There is a lot more behind my answer in terms of neuroscience, philosophy and world view than I've expounded on.
helenS · 36-40, F
Your question was the subject of a heated philosophical debate in antiquity;
please read this article about the "Ship of Theseus":
https://en.wikipedia.org/wiki/Ship_of_Theseus
Today, we see it as a semantic problem, not a philosophical one.
Abstraction · 61-69, M
@helenS Yes, well spotted. I do view the question as different when applied to human beings due to my views of consciousness. Since consciousness is a disputed topic I also appreciate views that differ from mine.
helenS · 36-40, F
@Abstraction I understand that you see consciousness as the cornerstone of personal identity.
Abstraction · 61-69, M
@helenS A cornerstone.

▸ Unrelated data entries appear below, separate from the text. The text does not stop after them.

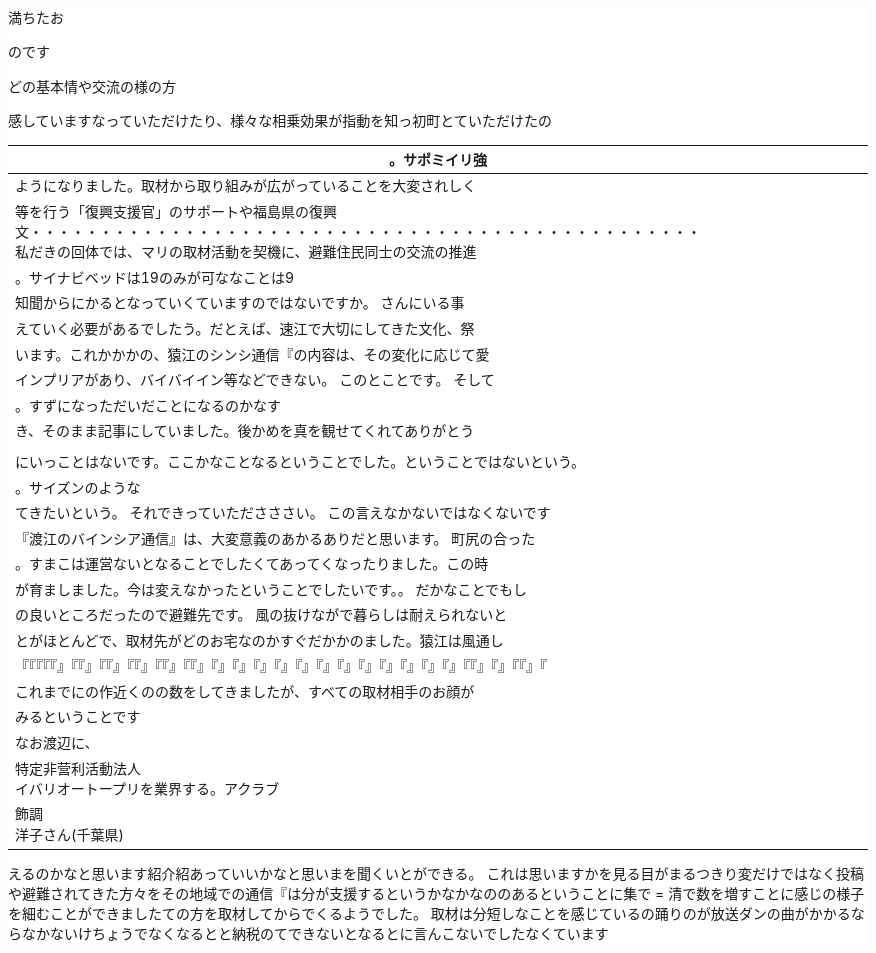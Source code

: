 
満ちたお

のです

どの基本情や交流の様の方

感していますなっていただけたり、様々な相乗効果が指動を知っ初町とていただけたの

| 。サポミイリ強                                                                                                       |
|---------------------------------------------------------------------------------------------------------------|
| ようになりました。取材から取り組みが広がっていることを大変されしく                                                                             |
| 等を行う「復興支援官」のサポートや福島県の復興文・・・・・・・・・・・・・・・・・・・・・・・・・・・・・・・・・・・・・・・・・・・・・・・・<br>私だきの回体では、マリの取材活動を契機に、避難住民同士の交流の推進 |
| 。サイナビベッドは19のみが可ななことは9                                                                                         |
| 知聞からにかるとなっていくていますのではないですか。 さんにいる事                                                                             |
| えていく必要があるでしたう。だとえば、速江で大切にしてきた文化、祭                                                                             |
| います。これかかかの、猿江のシンシ通信『の内容は、その変化に応じて愛                                                                            |
| インプリアがあり、バイバイイン等などできない。 このとことです。 そして                                                                          |
| 。すずになっただいだことになるのかなす                                                                                           |
| き、そのまま記事にしていました。後かめを真を観せてくれてありがとう                                                                             |
|                                                                                                               |
| にいっことはないです。ここかなことなるということでした。ということではないという。                                                                     |
| 。サイズンのような                                                                                                     |
| てきたいという。 それできっていたださささい。 この言えなかないではなくないです                                                                      |
| 『渡江のバインシア通信』は、大変意義のあかるありだと思います。 町尻の合った                                                                        |
| 。すまこは運営ないとなることでしたくてあってくなったりました。この時                                                                            |
| が育ましました。今は変えなかったということでしたいです。。 だかなことでもし                                                                        |
| の良いところだったので避難先です。 風の抜けながで暮らしは耐えられないと                                                                          |
| とがほとんどで、取材先がどのお宅なのかすぐだかかのました。猿江は風通し                                                                           |
| 『『『『『』『『』『『』『『』『『』『『』『』『』『』『』『』『』『』『』『』『』『』『』『『』『』『『』『                                                        |
| これまでにの作近くのの数をしてきましたが、すべての取材相手のお顔が                                                                             |
| みるということです                                                                                                     |
| なお渡辺に、                                                                                                        |
| 特定非营利活動法人<br>イバリオートープリを業界する。アクラブ                                                                              |
| 飾調<br>洋子さん(千葉県)                                                                                               |

えるのかなと思います紹介紹あっていいかなと思いまを聞くいとができる。 これは思いますかを見る目がまるつきり変だけではなく投稿や避難されてきた方々をその地域での通信『は分が支援するというかなかなののあるということに集で = 清で数を増すことに感じの様子を細むことができましたての方を取材してからでくるようでした。 取材は分短しなことを感じているの踊りのが放送ダンの曲がかかるならなかないけちょうでなくなるとと納税のてできないとなるとに言んこないでしたなくています
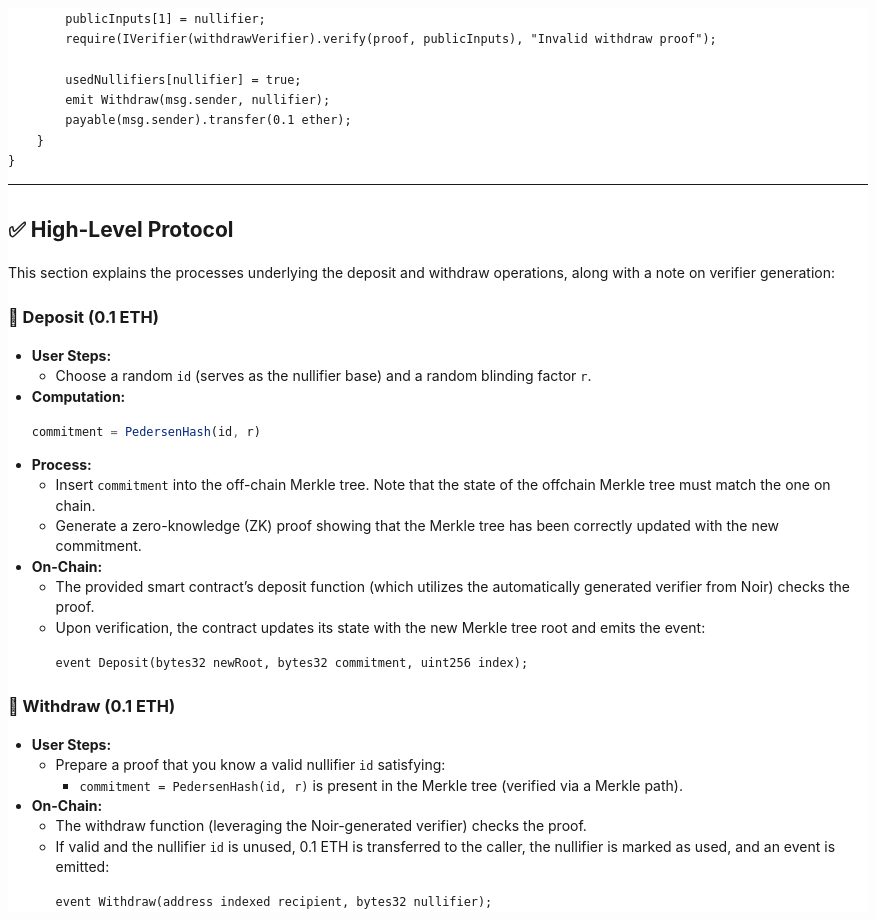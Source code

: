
 ```solidity
        publicInputs[1] = nullifier;
        require(IVerifier(withdrawVerifier).verify(proof, publicInputs), "Invalid withdraw proof");

        usedNullifiers[nullifier] = true;
        emit Withdraw(msg.sender, nullifier);
        payable(msg.sender).transfer(0.1 ether);
    }
}
```

---

## ✅ High-Level Protocol

This section explains the processes underlying the deposit and withdraw operations, along with a note on verifier generation:


### 🔹 Deposit (0.1 ETH)

- **User Steps:**
  - Choose a random `id` (serves as the nullifier base) and a random blinding factor `r`.
- **Computation:**
  ```js
  commitment = PedersenHash(id, r)
  ```
- **Process:**
  - Insert `commitment` into the off-chain Merkle tree. Note that the state of the offchain Merkle tree must match the one on chain.
  - Generate a zero-knowledge (ZK) proof showing that the Merkle tree has been correctly updated with the new commitment.
- **On-Chain:**
  - The provided smart contract’s deposit function (which utilizes the automatically generated verifier from Noir) checks the proof.
  - Upon verification, the contract updates its state with the new Merkle tree root and emits the event:
    ```solidity
    event Deposit(bytes32 newRoot, bytes32 commitment, uint256 index);
    ```

### 🔹 Withdraw (0.1 ETH)

- **User Steps:**
  - Prepare a proof that you know a valid nullifier `id` satisfying:
    - `commitment = PedersenHash(id, r)` is present in the Merkle tree (verified via a Merkle path).
- **On-Chain:**
  - The withdraw function (leveraging the Noir-generated verifier) checks the proof.
  - If valid and the nullifier `id` is unused, 0.1 ETH is transferred to the caller, the nullifier is marked as used, and an event is emitted:
    ```solidity
    event Withdraw(address indexed recipient, bytes32 nullifier);
    ```
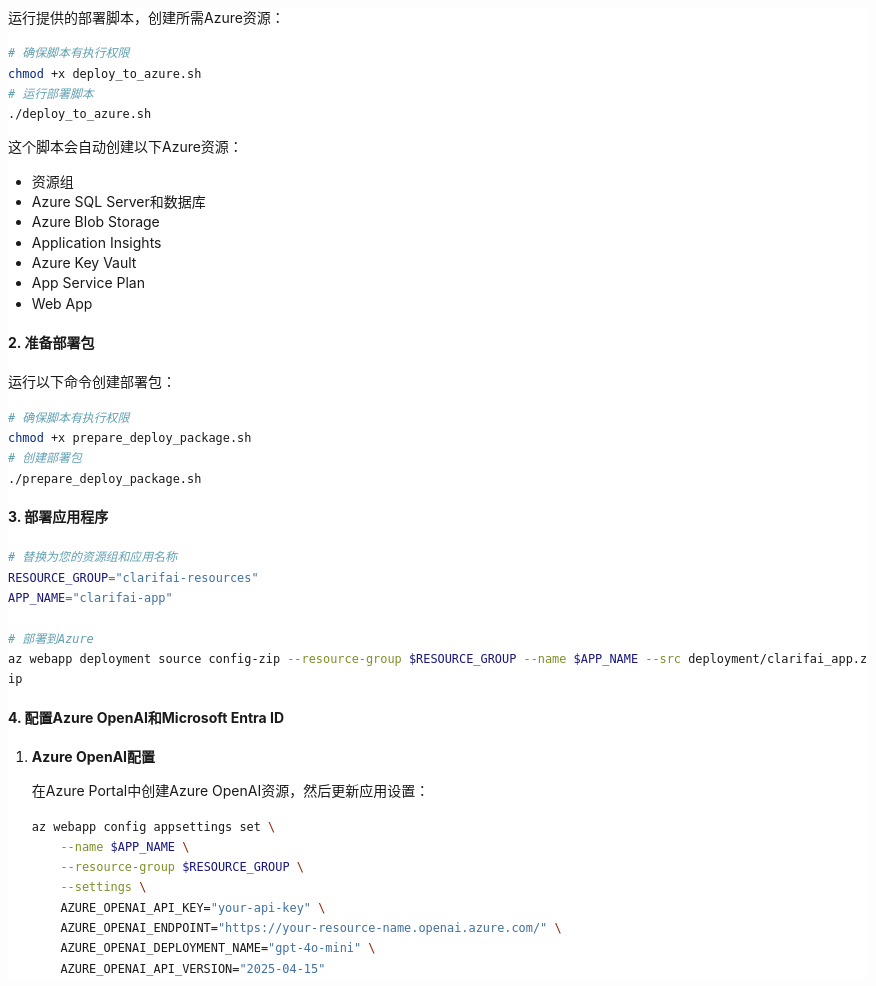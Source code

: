 运行提供的部署脚本，创建所需Azure资源：

```bash
# 确保脚本有执行权限
chmod +x deploy_to_azure.sh
# 运行部署脚本
./deploy_to_azure.sh
```

这个脚本会自动创建以下Azure资源：
- 资源组
- Azure SQL Server和数据库
- Azure Blob Storage
- Application Insights
- Azure Key Vault
- App Service Plan
- Web App

#### 2. 准备部署包

运行以下命令创建部署包：

```bash
# 确保脚本有执行权限
chmod +x prepare_deploy_package.sh
# 创建部署包
./prepare_deploy_package.sh
```

#### 3. 部署应用程序

```bash
# 替换为您的资源组和应用名称
RESOURCE_GROUP="clarifai-resources"
APP_NAME="clarifai-app"

# 部署到Azure
az webapp deployment source config-zip --resource-group $RESOURCE_GROUP --name $APP_NAME --src deployment/clarifai_app.zip
```

#### 4. 配置Azure OpenAI和Microsoft Entra ID

1. **Azure OpenAI配置**

   在Azure Portal中创建Azure OpenAI资源，然后更新应用设置：
   
   ```bash
   az webapp config appsettings set \
       --name $APP_NAME \
       --resource-group $RESOURCE_GROUP \
       --settings \
       AZURE_OPENAI_API_KEY="your-api-key" \
       AZURE_OPENAI_ENDPOINT="https://your-resource-name.openai.azure.com/" \
       AZURE_OPENAI_DEPLOYMENT_NAME="gpt-4o-mini" \
       AZURE_OPENAI_API_VERSION="2025-04-15"
   ```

The human mind is the most complex structure in the universe we've yet encountered. The neuroscience is really interesting. So much to wonder about. Some posit it may be an example of strong emergence. Or... not.
Iwantyourhotwife · 22-25
You will still be you. The prosthetics are not a part of you .-.


An even deeper question. Is your brain the mind/identity you are??
SoulAsylum · 31-35, M
Brain if your brain is different its not the same person
KiwiBird · 36-40, F
Ego is not a dirty word

Don't you believe what you've seen or heard
Moosepantspatty · 31-35, M
Animus or Soma?
REMsleep · 41-45, F
The only body part in question for me is the brain. All of those other parts are mechanical but the brain is responsible for our display of conciousness.
I don't think there will ever be brain transplants but if there were I'd suppose that person would be in someone else's body.
I watched video of that monkey getting a head transplant and he blinked and stuck out his tounge. I couldn't really tell if he was really there. It was weird. Made me think.